Requirement
Identify the lines in the data below that contain "tutorial" and give only how many there are.

□ □ □ □ □ □ □

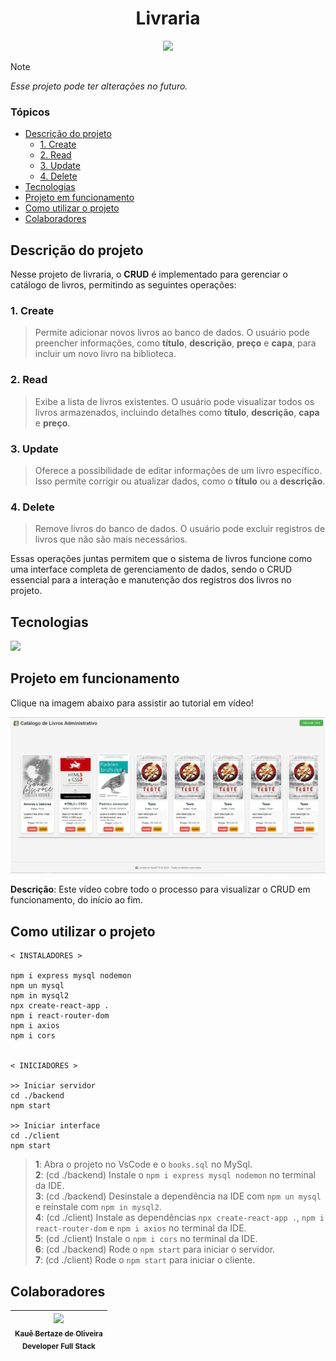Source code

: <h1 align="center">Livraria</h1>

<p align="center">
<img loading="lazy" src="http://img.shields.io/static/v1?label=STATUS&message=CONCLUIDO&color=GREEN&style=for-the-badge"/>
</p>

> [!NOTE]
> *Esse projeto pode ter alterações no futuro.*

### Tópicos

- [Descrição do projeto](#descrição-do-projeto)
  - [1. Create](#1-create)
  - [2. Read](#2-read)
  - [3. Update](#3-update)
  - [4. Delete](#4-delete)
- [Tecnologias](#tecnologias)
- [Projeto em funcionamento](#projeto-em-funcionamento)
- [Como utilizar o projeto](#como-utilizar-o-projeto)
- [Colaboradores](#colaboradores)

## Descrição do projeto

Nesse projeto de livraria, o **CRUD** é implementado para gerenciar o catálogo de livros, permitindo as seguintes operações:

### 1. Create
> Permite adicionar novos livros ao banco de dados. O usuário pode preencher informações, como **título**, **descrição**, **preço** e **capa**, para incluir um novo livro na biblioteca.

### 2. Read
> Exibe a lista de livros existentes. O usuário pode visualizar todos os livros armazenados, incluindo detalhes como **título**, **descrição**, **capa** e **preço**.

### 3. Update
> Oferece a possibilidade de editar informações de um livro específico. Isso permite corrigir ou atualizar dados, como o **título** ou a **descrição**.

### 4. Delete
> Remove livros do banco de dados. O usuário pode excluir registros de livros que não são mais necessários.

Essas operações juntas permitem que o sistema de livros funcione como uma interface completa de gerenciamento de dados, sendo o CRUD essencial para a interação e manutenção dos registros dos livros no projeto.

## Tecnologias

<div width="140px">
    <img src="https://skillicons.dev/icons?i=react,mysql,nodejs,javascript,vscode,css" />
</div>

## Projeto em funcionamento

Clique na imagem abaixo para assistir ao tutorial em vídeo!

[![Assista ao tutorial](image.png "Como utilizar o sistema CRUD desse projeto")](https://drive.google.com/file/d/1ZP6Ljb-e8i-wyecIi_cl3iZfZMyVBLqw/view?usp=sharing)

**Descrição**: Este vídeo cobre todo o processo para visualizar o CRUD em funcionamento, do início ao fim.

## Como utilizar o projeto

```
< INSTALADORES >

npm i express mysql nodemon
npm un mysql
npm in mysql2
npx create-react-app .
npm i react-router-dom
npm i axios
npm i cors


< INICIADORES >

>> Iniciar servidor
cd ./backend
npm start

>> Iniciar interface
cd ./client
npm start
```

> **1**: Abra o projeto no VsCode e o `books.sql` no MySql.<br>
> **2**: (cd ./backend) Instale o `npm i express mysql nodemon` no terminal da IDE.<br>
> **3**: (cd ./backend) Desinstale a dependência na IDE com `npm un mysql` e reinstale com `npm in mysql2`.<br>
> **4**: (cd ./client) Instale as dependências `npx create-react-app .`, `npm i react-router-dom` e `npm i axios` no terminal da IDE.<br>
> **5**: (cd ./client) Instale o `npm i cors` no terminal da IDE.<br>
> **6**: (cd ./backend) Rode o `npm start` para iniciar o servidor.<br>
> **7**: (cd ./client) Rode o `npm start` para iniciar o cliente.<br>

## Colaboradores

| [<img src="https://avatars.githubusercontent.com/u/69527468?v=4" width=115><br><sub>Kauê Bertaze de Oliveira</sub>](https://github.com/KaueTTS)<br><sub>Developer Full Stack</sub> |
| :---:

□ □ □ □ □ □ □

Exercise result
2